Full Abstraction for the Resource Lambda Calculus with Tests, through Taylor Expansion

TL;DR

This paper establishes full abstraction for a resource-sensitive lambda calculus with tests by leveraging Taylor expansion, extending the model with exception handling and parallel composition.

Contribution

It introduces a novel semantic framework for a resource lambda calculus with tests, incorporating exception mechanisms and parallel composition, and proves full abstraction via Taylor expansion.

Findings

Full abstraction achieved for the finite sub-calculus.

Exception mechanism shown to be non-essential in the finite sub-calculus.
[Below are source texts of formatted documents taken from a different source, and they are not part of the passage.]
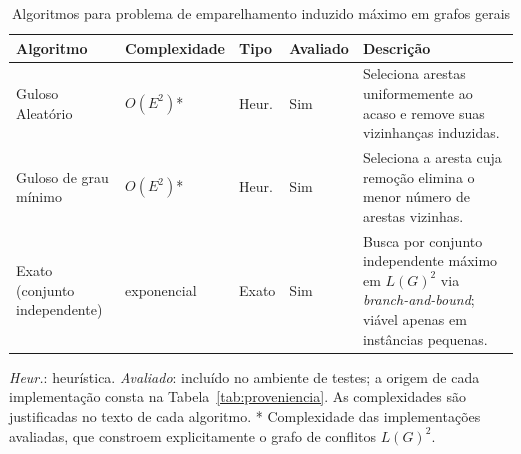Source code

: \begin{table}[H]
    \centering
    \caption{Algoritmos para problema de emparelhamento induzido máximo em grafos gerais}
    \label{tab:emp_induz_max_gerais}
    \renewcommand{\arraystretch}{1.2} %
    \footnotesize
    
    \begin{tabularx}{\textwidth}{@{} >{\raggedright\arraybackslash}p{2.8cm} l l l >{\raggedright\arraybackslash}X @{}}
        \toprule
        \textbf{Algoritmo} & \textbf{Complexidade} & \textbf{Tipo} & \textbf{Avaliado} & \textbf{Descrição} \\
        \midrule
        
        Guloso Aleatório & $O(E^2)$* & Heur. & Sim & 
        Seleciona arestas uniformemente ao acaso e remove suas vizinhanças induzidas. \\
        \addlinespace 

        Guloso de grau mínimo & $O(E^2)$* & Heur. & Sim & 
        Seleciona a aresta cuja remoção elimina o menor número de arestas vizinhas. \\
        
        \addlinespace

        Exato (conjunto independente) & exponencial & Exato & Sim & 
        Busca por conjunto independente máximo em $L(G)^2$ via \textit{branch-and-bound}; viável apenas em instâncias pequenas. \\
        
        \bottomrule
    \end{tabularx}
    \par\smallskip
    {\raggedright\footnotesize \textit{Heur.}: heurística. \textit{Avaliado}: incluído no ambiente de testes; a origem de cada implementação consta na Tabela~\ref{tab:proveniencia}. As complexidades são justificadas no texto de cada algoritmo. * Complexidade das implementações avaliadas, que constroem explicitamente o grafo de conflitos $L(G)^2$.\par}
\end{table}


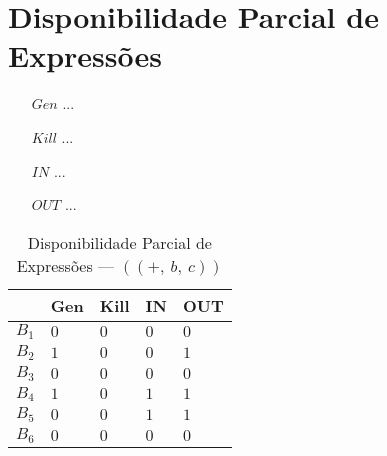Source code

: \section{Disponibilidade Parcial de Express\~oes}

\begin{itemize}
  \item[$Gen$] ...
  \item[$Kill$] ...
  \item[$IN$] ...
  \item[$OUT$] ...
\end{itemize}

\begin{table}[ht]
\centering
\begin{tabular}{l|l|l|l|l}
	& Gen & Kill & IN & OUT\\
\hline
$B_{1}$ &  $0$ & $0$ & $0$ & $0$\\
$B_{2}$ &  $1$ & $0$ & $0$ & $1$\\
$B_{3}$ &  $0$ & $0$ & $0$ & $0$\\
$B_{4}$ &  $1$ & $0$ & $1$ & $1$\\
$B_{5}$ &  $0$ & $0$ & $1$ & $1$\\
$B_{6}$ &  $0$ & $0$ & $0$ & $0$\\
\end{tabular}
\caption{Disponibilidade Parcial de Express\~oes --- $((+,\:b,\:c))$}
\end{table}

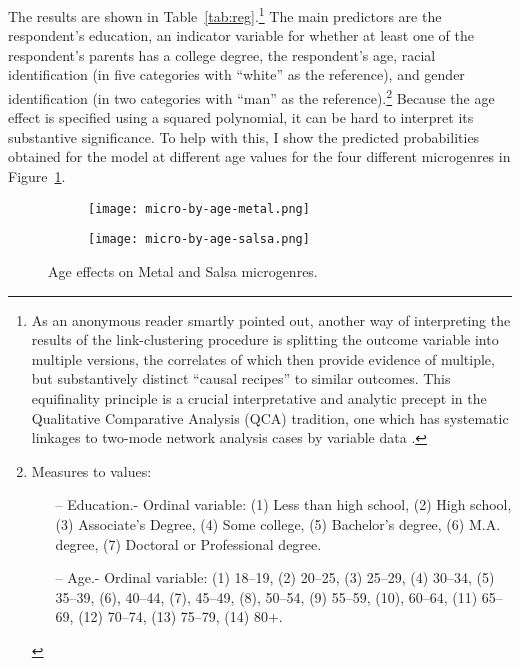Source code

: \documentclass[a4paper,12pt]{article}
\begin{document}
The results are shown in Table~\ref{tab:reg}.\footnote{As an anonymous reader smartly pointed out, another way of interpreting the results of the link-clustering procedure is splitting the outcome variable into multiple versions, the correlates of which then provide evidence of multiple, but substantively distinct ``causal recipes'' to similar outcomes. This equifinality principle is a crucial interpretative and analytic precept in the Qualitative Comparative Analysis (QCA) tradition, one which has systematic linkages to two-mode network analysis cases by variable data \citep{breiger2014comparative}.} The main predictors are the respondent's education, an indicator variable for whether at least one of the respondent's parents has a college degree, the respondent's age, racial identification (in five categories with ``white'' as the reference), and gender identification (in two categories with ``man'' as the reference).\footnote{Measures to values:
    \begin{itemize}
        \item[--] Education.- Ordinal variable: (1) Less than high school, (2) High school, (3) Associate's Degree, (4) Some college, (5) Bachelor's degree, (6) M.A. degree, (7) Doctoral or Professional degree.
        \item[--] Age.- Ordinal variable: (1) 18--19, (2) 20--25, (3) 25--29, (4) 30--34, (5) 35--39, (6), 40--44, (7), 45--49, (8), 50--54, (9) 55--59, (10), 60--64, (11) 65--69, (12) 70--74, (13) 75--79, (14) 80+.
    \end{itemize}}
Because the age effect is specified using a squared polynomial, it can be hard to interpret its substantive significance. To help with this, I show the predicted probabilities obtained for the model at different age values for the four different microgenres in Figure~\ref{fig:age-metal}.

\begin{figure}[t!]
     \begin{subfigure}[b]{0.45\textwidth}
        \centering    
        \texttt{[image: micro-by-age-metal.png]}
        \caption{}
        \label{fig:age-metal}
    \end{subfigure}
     \begin{subfigure}[b]{0.45\textwidth}
        \centering    
        \texttt{[image: micro-by-age-salsa.png]}
        \caption{}
        \label{fig:age-salsa}
    \end{subfigure}
    \caption{Age effects on Metal and Salsa microgenres.}
\end{figure}
\end{document}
Taylor expansion extends results to the full calculus.

Abstract

We study the semantics of a resource-sensitive extension of the lambda calculus in a canonical reflexive object of a category of sets and relations, a relational version of Scott's original model of the pure lambda calculus. This calculus is related to Boudol's resource calculus and is derived from Ehrhard and Regnier's differential extension of Linear Logic and of the lambda calculus. We extend it with new constructions, to be understood as implementing a very simple exception mechanism, and with a "must" parallel composition. These new operations allow to associate a context of this calculus with any point of the model and to prove full abstraction for the finite sub-calculus where ordinary lambda calculus application is not allowed. The result is then extended to the full calculus by means of a Taylor Expansion formula. As an intermediate result we prove that the exception mechanism is not essential in the finite sub-calculus.